Mobile health brings privacy to a new playing field. Unlike desktop medical applications where enterprises created barriers to information, mobile health apps are distributed directly to patient consumers. This is refreshing, in that gathering health data has become extensible, distributable, while at the same time affordable. Will mobile health be allowed to sustain its impressive growth?
The downside, is that no one has stepped back and developed some ground rules1 on patient privacy using mobile. Simply bringing as-is HIPAA policies into mobile deployment doesn't get us anywhere. HIPAA was developed for the protection of health data between institutions. The patient didn't have to worry about managing their health privacy because the responsibility was thrust upon the facility that carried that data. With mobile apps, there is only a vendor to patient relationship. Even if HIPAA were applied to mobile, patient consent is given upon immediate use of the app or else the patient can't use the app. A take it or leave it stance that leads to undue influence. Take for example (disclaimer shown above) a mobile personal motivation app from Pfizer Pharmaceuticals called Smidge, available on iPhone and Blackberry. An impressive direct to patient distribution model that states the sharing of personal data to third parties deep inside its Terms and Conditions. Let's be aware that:
All other mobile platforms have since followed suit. HIPAA didn't account for this scenario. But that doesn't excuse developers from not thinking through patient privacy. For patient privacy, all that's left are app disclaimers at the time of sign-up or the start of the application once it's already been installed on the device. Unlike desktop apps, it's not possible to email or print mobile app disclaimers, unless the developer adds this feature. Are patients expected to read through all of the fine 'digital' print inside a 3 inch screen?The false sense of security and perceived privacy within walled app store gardens are a side effect of the new one-click app distribution model popularized by Apple's iOS App Store.2
There are however, developers that do a good job of taking an upfront approach to privacy disclaimers. One such mobile health app maker is Ubiqi, which embeds, within its app, a link to it's privacy policy online. Clear and simple.
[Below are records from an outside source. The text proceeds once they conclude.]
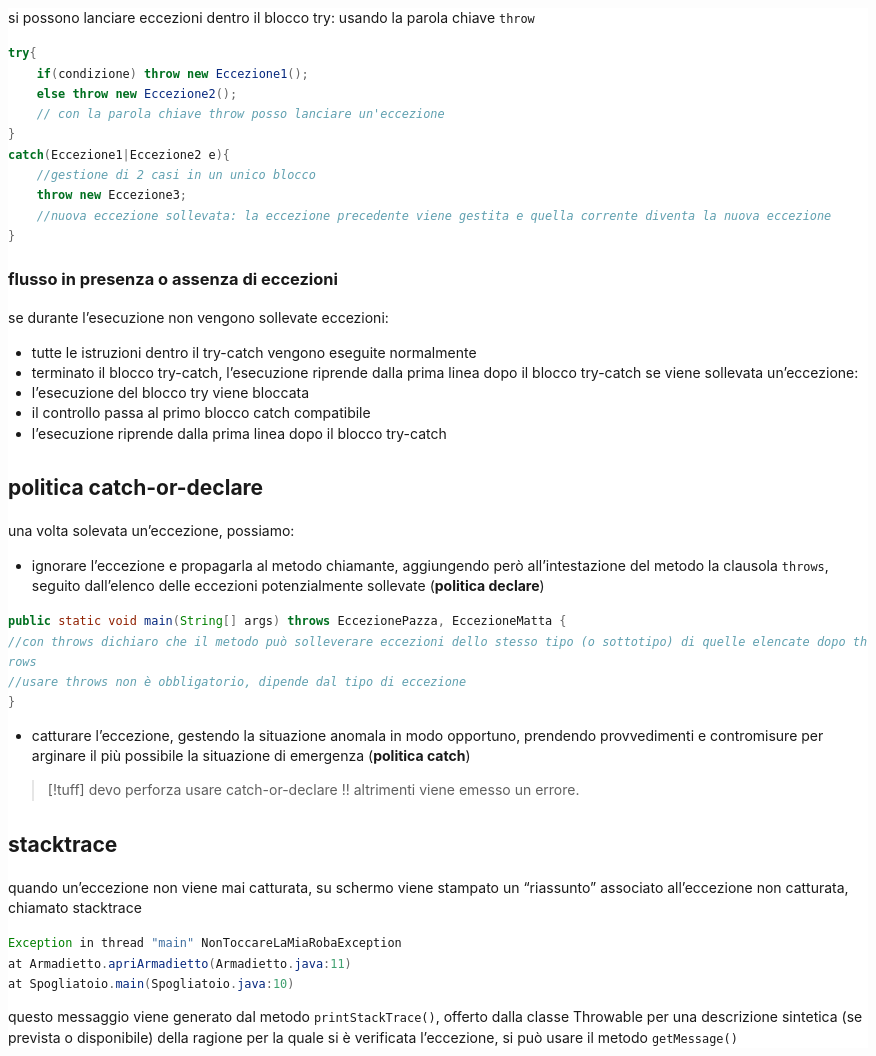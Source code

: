 
si possono lanciare eccezioni dentro il blocco try: usando la parola chiave `throw`
```java
try{
	if(condizione) throw new Eccezione1();
	else throw new Eccezione2();
	// con la parola chiave throw posso lanciare un'eccezione
}
catch(Eccezione1|Eccezione2 e){
	//gestione di 2 casi in un unico blocco
	throw new Eccezione3;
	//nuova eccezione sollevata: la eccezione precedente viene gestita e quella corrente diventa la nuova eccezione
}
```

### flusso in presenza o assenza di eccezioni
se durante l’esecuzione non vengono sollevate eccezioni:
- tutte le istruzioni dentro il try-catch vengono eseguite normalmente
- terminato il blocco try-catch, l’esecuzione riprende dalla prima linea dopo il blocco try-catch
se viene sollevata un’eccezione:
- l’esecuzione del blocco try viene bloccata
- il controllo passa al primo blocco catch compatibile
- l’esecuzione riprende dalla prima linea dopo il blocco try-catch
## politica catch-or-declare
una volta solevata un’eccezione, possiamo:
- ignorare l’eccezione e propagarla al metodo chiamante, aggiungendo però all’intestazione del metodo la clausola `throws`, seguito dall’elenco delle eccezioni potenzialmente sollevate (**politica declare**)
```java
public static void main(String[] args) throws EccezionePazza, EccezioneMatta {
//con throws dichiaro che il metodo può solleverare eccezioni dello stesso tipo (o sottotipo) di quelle elencate dopo throws
//usare throws non è obbligatorio, dipende dal tipo di eccezione
}
```
- catturare l’eccezione, gestendo la situazione anomala in modo opportuno, prendendo provvedimenti e contromisure per arginare il più possibile la situazione di emergenza (**politica catch**)
>[!tuff] devo perforza usare catch-or-declare !! altrimenti viene emesso un errore. 

## stacktrace
quando un’eccezione non viene mai catturata, su schermo viene stampato un “riassunto” associato all’eccezione non catturata, chiamato stacktrace
```java
Exception in thread "main" NonToccareLaMiaRobaException 
at Armadietto.apriArmadietto(Armadietto.java:11)
at Spogliatoio.main(Spogliatoio.java:10)
```
questo messaggio viene generato dal metodo `printStackTrace()`, offerto dalla classe Throwable
per una descrizione sintetica (se prevista o disponibile) della ragione per la quale si è verificata l’eccezione, si può usare il metodo `getMessage()`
Using @healthythinker's adaptation of a Gartner Hype Cycle, Mobile health is at its infancy. And for it to move to the right side of the spectrum, means patients will need to trust it. If mobile application developers abuse this trust factor, by selling patient health information to third parties, the needle will never move to the right. Why should it? Healthcare will regress back to a facility centric model where health data will only be gathered at the time of encounter with a health professional. And at home, patients will enter feedback data tied to a desktop, lowering motivation to enter that very data. Mobile is seen as a way to liberate health data. But only if the public can trust it to safeguard their data. Let's make sure it's given a chance to grow up and leave the house.